The retrieved energy distribution of electrons in the thermalized and non-thermalized layers can be interpreted as follows. At the surface, SPPs are continuously generated, and they are absorbed within a few tens of femtoseconds via different mechanisms, resulting in electrons (and holes) of elevated energies. These energetic electrons thermalize via electron-electron and electron-lattice scattering, approaching an equilibrium, i.e. reducing the electron energies and increasing the lattice temperature of the whole film as we see in the thermalized part of the gold film. More interestingly, our observations provide a clear indication of an additional hot-electron population close to the film surface within a nanometric range depending on the excitation intensity. The extent of this non-thermalized layer coincides with the expected location of hot electron generation via Landau damping which would result in electron energies up to 0.8 eV (ħω/2) with respect to the Fermi level. However, since the electron-electron scattering probability is strongly dependent on energy, - namely electron collision rate is much larger for more energetic electrons9, - less energetic electrons remain in the system giving rise to the observed electron distribution in the 0.4 eV vicinity of the Fermi level.

In summary, we could detect the development of a hot electron population in a nanometric surface layer induced by the continuous excitation and absorption of SPPs. The signatures of these transient electronic states of hot electrons were revealed with the help of spectroscopic ellipsometry. Taking advantage of the in-depth information extracted with our method, we could decouple the heating effect of plasmon decay from the direct effect of SPPs on the occupancies of electronic states. This enabled us to directly probe and demonstrate the presence of plasmonic hot charge carriers at the surface. The method demonstrated here also opens the pathway toward ultrafast time-resolved investigations of hot electron dynamics with ultrasensitive optical tools, i. e. with ultrafast spectroscopic ellipsometry.


Experimental methods

For the excitation of SPPs, we applied the Kretschmann geometry involving a right-angle glass prism coated with 45 nm gold layer prepared in a custom-made Pfeiffer Vacuum Classic 570 coating chamber by thermal evaporation, under the following conditions: The chamber was pumped by a HiPace 1500 turbopump with 1450 l/sec.
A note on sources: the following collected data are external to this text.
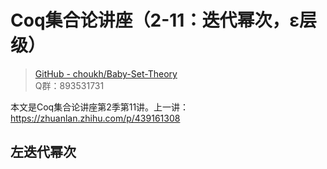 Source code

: # Coq集合论讲座（2-11：迭代幂次，ε层级）

> [GitHub - choukh/Baby-Set-Theory](https://github.com/choukh/Baby-Set-Theory)  
> Q群：893531731

本文是Coq集合论讲座第2季第11讲。上一讲：https://zhuanlan.zhihu.com/p/439161308

## 左迭代幂次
The base pressure was 2×10−5 mbar (1.5×10−5 Torr). The source to substrate distance was 35 cm. A planetary substrate holder was used to reach homogeneous film thickness. A 70 mm long by 17 mm wide by 0.5 mm thick (Umicore) tungsten boat was used with 1 g 99.99% Au pellets as source material. The boat was heated by a 4 V, 1000 A power supply. The deposition rate was 10 Å/s. With these parameters the rms roughness of our gold layer is 0.6 nm (measured with atomic force microscope), which was taken into account in the analysis. Compared to Norris recipe29, the parameters are very similar except for the base pressure, which was limited by the chamber properties. The differences in base pressure explain our slightly larger rms roughness value as compared to that measured by Norris and coworkers. They reported 0.3 nm rms roughness 10 Å/s deposition rate and 3×10−8 Torr base pressure, and 0.4 nm rms roughness for 0.5 Å/s and 2 × 10−6 Torr.

The list of the different phases/layers of our measured system is shown in Table 1.

Table 1 Different phases/layers of the investigated plasmonic system and their thicknesses

SPPs were excited from the backside of the film using an 808 nm (1.53 eV) cw diode laser illuminating the sample under the angle of a sharp SPP resonance. Simultaneously, spectral fingerprints of SPP-related changes were monitored by means of spectroscopic ellipsometry (Semilab SE1000, rotating compensator spectroscopic ellipsometer), illuminating the sample from the top side (i.e. directly the air-gold interface) with a continuous, broadband light source (Xe lamp, applied photon energy range: 1.55-4 eV) under 65° angles of incidence. The light from the Xe lamp is in a well-defined polarization state being set by a fixed polarizer and the rotating waveplate/compensator. The polarization state after reflection from the sample is monitored by another fixed polarizer, called analyzer.

Computational methods

Different ellipsometric models were used to describe the actual properties of the sample under the various excitation conditions. These are detailed in the Supplementary Information, here we provide only a short overview. To determine the thickness of our gold film we applied a five-component model consisting of BK7 glass, Cr adhesion layer, gold layer, surface roughness (determined by atomic force microscopy) and air. We described the optical properties of the gold layer and the surface roughness layer with a spline-based optical model, and with effective medium approximation, respectively. Besides its dielectric function, spline-based model provided also the thickness of the gold film. Modeling of the gold film hosting SPPs were carried out with i) a single layer model, handling the gold as a homogeneous film using the retrieved temperature dependent optical properties, while (ii) the 2-layer modeling applying the temperature dependent optical data to describe the thermalized layer and the optical properties of the non-thermalized layer were described using again the spline based optical model. The total thickness of the layer system was kept fixed, and several iteration steps were done to find the optimal thickness of the non-thermal layer showing the best fit.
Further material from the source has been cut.